Brushed out curls are kind of every curly girls nightmare. And wearing extravagant wide jeans might also be. But sometimes you have to go against the grain and look at things from a different perception.
Thanks to Daan Zahradnik for his amazing photography.
And to be able to do that, we have to go back in time.
The flared trousers we’re also called Bell-bottoms. They we’re originally created for sailers in the early 19th century. Why? Very simple: the wide legs allowed the pants to be rolled up easily, out of the way for messy jobs such as washing the decks. The ‘bell-bottoms’ were often just very wide-legged trousers, rather than shaped trousers that flared below the knee.
But then came fashion
And time.

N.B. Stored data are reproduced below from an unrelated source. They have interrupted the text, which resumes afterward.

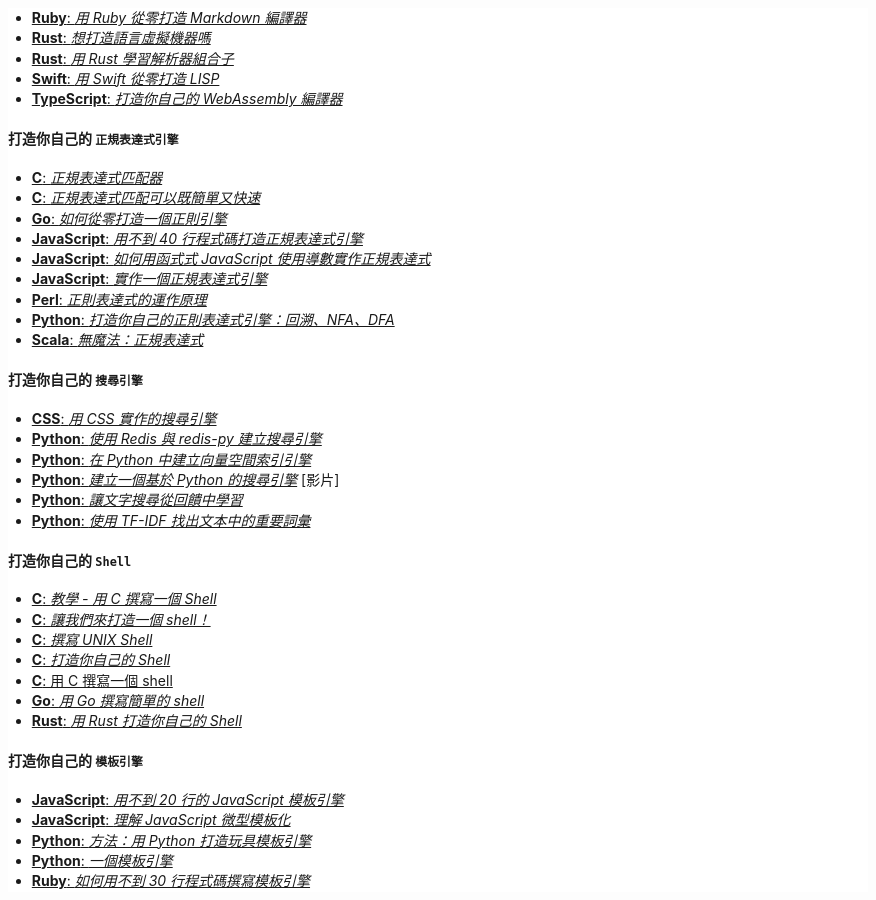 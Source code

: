 * [**Ruby**: _用 Ruby 從零打造 Markdown 編譯器_](https://blog.beezwax.net/2017/07/07/writing-a-markdown-compiler/)
* [**Rust**: _想打造語言虛擬機器嗎_](https://blog.subnetzero.io/post/building-language-vm-part-00/)
* [**Rust**: _用 Rust 學習解析器組合子_](https://bodil.lol/parser-combinators/)
* [**Swift**: _用 Swift 從零打造 LISP_](https://www.uraimo.com/2017/02/05/building-a-lisp-from-scratch-with-swift/)
* [**TypeScript**: _打造你自己的 WebAssembly 編譯器_](https://blog.scottlogic.com/2019/05/17/webassembly-compiler.html)

#### 打造你自己的 `正規表達式引擎`

* [**C**: _正規表達式匹配器_](https://www.cs.princeton.edu/courses/archive/spr09/cos333/beautiful.html)
* [**C**: _正規表達式匹配可以既簡單又快速_](https://swtch.com/~rsc/regexp/regexp1.html)
* [**Go**: _如何從零打造一個正則引擎_](https://rhaeguard.github.io/posts/regex)
* [**JavaScript**: _用不到 40 行程式碼打造正規表達式引擎_](https://nickdrane.com/build-your-own-regex/)
* [**JavaScript**: _如何用函式式 JavaScript 使用導數實作正規表達式_](http://dpk.io/dregs/toydregs)
* [**JavaScript**: _實作一個正規表達式引擎_](https://deniskyashif.com/2019/02/17/implementing-a-regular-expression-engine/)
* [**Perl**: _正則表達式的運作原理_](https://perl.plover.com/Regex/article.html)
* [**Python**: _打造你自己的正則表達式引擎：回溯、NFA、DFA_](https://build-your-own.org/b2a/r0_intro)
* [**Scala**: _無魔法：正規表達式_](https://rcoh.svbtle.com/no-magic-regular-expressions)

#### 打造你自己的 `搜尋引擎`

* [**CSS**: _用 CSS 實作的搜尋引擎_](https://stories.algolia.com/a-search-engine-in-css-b5ec4e902e97)
* [**Python**: _使用 Redis 與 redis-py 建立搜尋引擎_](http://www.dr-josiah.com/2010/07/building-search-engine-using-redis-and.html)
* [**Python**: _在 Python 中建立向量空間索引引擎_](https://boyter.org/2010/08/build-vector-space-search-engine-python/)
* [**Python**: _建立一個基於 Python 的搜尋引擎_](https://www.youtube.com/watch?v=cY7pE7vX6MU) [影片]
* [**Python**: _讓文字搜尋從回饋中學習_](https://medium.com/filament-ai/making-text-search-learn-from-feedback-4fe210fd87b0)
* [**Python**: _使用 TF-IDF 找出文本中的重要詞彙_](https://stevenloria.com/tf-idf/)

#### 打造你自己的 `Shell`

* [**C**: _教學 - 用 C 撰寫一個 Shell_](https://brennan.io/2015/01/16/write-a-shell-in-c/)
* [**C**: _讓我們來打造一個 shell！_](https://github.com/kamalmarhubi/shell-workshop)
* [**C**: _撰寫 UNIX Shell_](https://indradhanush.github.io/blog/writing-a-unix-shell-part-1/)
* [**C**: _打造你自己的 Shell_](https://github.com/tokenrove/build-your-own-shell)
* [**C**: 用 C 撰寫一個 shell](https://danishpraka.sh/posts/write-a-shell/)
* [**Go**: _用 Go 撰寫簡單的 shell_](https://sj14.gitlab.io/post/2018-07-01-go-unix-shell/)
* [**Rust**: _用 Rust 打造你自己的 Shell_](https://www.joshmcguigan.com/blog/build-your-own-shell-rust/)

#### 打造你自己的 `模板引擎`

* [**JavaScript**: _用不到 20 行的 JavaScript 模板引擎_](http://krasimirtsonev.com/blog/article/Javascript-template-engine-in-just-20-line)
* [**JavaScript**: _理解 JavaScript 微型模板化_](https://medium.com/wdstack/understanding-javascript-micro-templating-f37a37b3b40e)
* [**Python**: _方法：用 Python 打造玩具模板引擎_](http://alexmic.net/building-a-template-engine/)
* [**Python**: _一個模板引擎_](http://aosabook.org/en/500L/a-template-engine.html)
* [**Ruby**: _如何用不到 30 行程式碼撰寫模板引擎_](http://bits.citrusbyte.com/how-to-write-a-template-library/)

During the 1960s those who did not wish to conform to the close-fitting and conservative clothing rules of the 1950s, developed a new style: a very inexpensive and extremely casual one. Young people at that time rejected items from expensive clothing stores and shopped at secondhand and military surplus stores.
As Bell-bottoms, both wide and just slightly flared, got more and more popular, they became a symbol of the unusual and colorful style of the 70s. Some hoping the Bell-bottoms would just disappear for good, referring to this style as old-fashioned bad taste. However, the flared trousers returned in the 90s as part of a trend toward baggy clothing.
And even now, in 2016, the flared and wide trousers, are still here. Perhaps not for everyone, but that’s the best part: it’s your very own perception.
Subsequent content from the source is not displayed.